On the topic of habits, Ted has a wonderfully diverse library of content. You’ll question previously held beliefs and re-evaluate what is possible for your own life in terms of changes you are trying to make.
And it’s free?!
Sometimes the internet isn’t all bad. (Sometimes.)
1. Forget Big Change, Start With A Tiny Habit by BJ Fogg
BJ Fogg is social scientist at Stanford University who has spent years studying habits. He’s the author of the book “Tiny Habits: The Small Changes That Change Everything.”
In this Ted Talk he discusses the science behind how we form (and keep) new habits, but taking it one, tiny step at a time. His research inspired the name for this blog and I know you’ll get a lot of value out of watching this 18 minute clip.
2. A Simple Way To Break A Bad Habit by Judson Brewer
Judson Brewer is a psychologist who specializes in addiction. In this Ted Talk, he talks about how mindfulness can help break bad habits like smoking and overeating. He argues that by focusing on the habit itself, you can start to undo some of its power and work on stopping.
Why, you might ask?
Because so many of our really bad habits are escape tactics – ways we check out of whatever moment feels bad, stressful, boring, or upsetting to us. By using mindfulness to examine our habits we get a better sense of how the habit actually makes us feel (not great) which steals a bit of its magic.
This is a different approach from Fogg’s because it deals specifically with those bad habits that become addictions. If you struggle with quitting cigarettes, overeating, or some other bad habit, I hope you find his talk applicable.
3. The Science of Habits by Marco Badwal.
This Ted Talk focuses a lot of the science of habits, how they play a role in our life, and the chemical process in the brain that reinforces them.
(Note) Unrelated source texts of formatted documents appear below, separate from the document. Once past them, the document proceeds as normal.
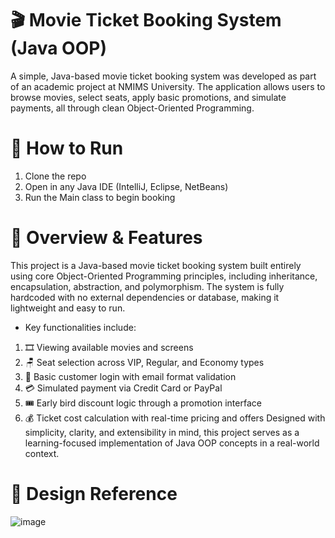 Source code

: # 🎬 Movie Ticket Booking System (Java OOP)
A simple, Java-based movie ticket booking system was developed as part of an academic project at NMIMS University. The application allows users to browse movies, select seats, apply basic promotions, and simulate payments, all through clean Object-Oriented Programming.

# 🚀 How to Run
1. Clone the repo
2. Open in any Java IDE (IntelliJ, Eclipse, NetBeans)
3. Run the Main class to begin booking

# 🧩 Overview & Features
This project is a Java-based movie ticket booking system built entirely using core Object-Oriented Programming principles, including inheritance, encapsulation, abstraction, and polymorphism. The system is fully hardcoded with no external dependencies or database, making it lightweight and easy to run.
- Key functionalities include:
1. 🎞️ Viewing available movies and screens
2. 🪑 Seat selection across VIP, Regular, and Economy types
3. 🔐 Basic customer login with email format validation
4. 💳 Simulated payment via Credit Card or PayPal
5. 🎟️ Early bird discount logic through a promotion interface
6. 💰 Ticket cost calculation with real-time pricing and offers
Designed with simplicity, clarity, and extensibility in mind, this project serves as a learning-focused implementation of Java OOP concepts in a real-world context.

# 🧠 Design Reference
![image](https://github.com/user-attachments/assets/00744e55-aa15-4de3-a1fa-2a9394e772be)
It’s a truly fascinating subject matter if you haven’t read or listened to anything about the science of habits so far.
You’ll find a lot of the information presented here in Charles Duhigg’s book “The Power of Habits,” a book I highly recommend to anyone who wants to use habits to make monumental (yet slow) change in their life.
Badwal then goes on to explain how he’s applied these theories to his own life by replacing his bad habits and implementing new, healthier ones. It’s a great talk and useful if you’re looking for examples of real-world applications of some of these concepts.
4. Nothing to Regret – small bad habits cause lifelong regrets by Iman Aghay
This Ted Talk approaches habits from a slightly different angle. How do our bad habits accumulate over the course of a lifetime? And what role do these compounding habits play in regret?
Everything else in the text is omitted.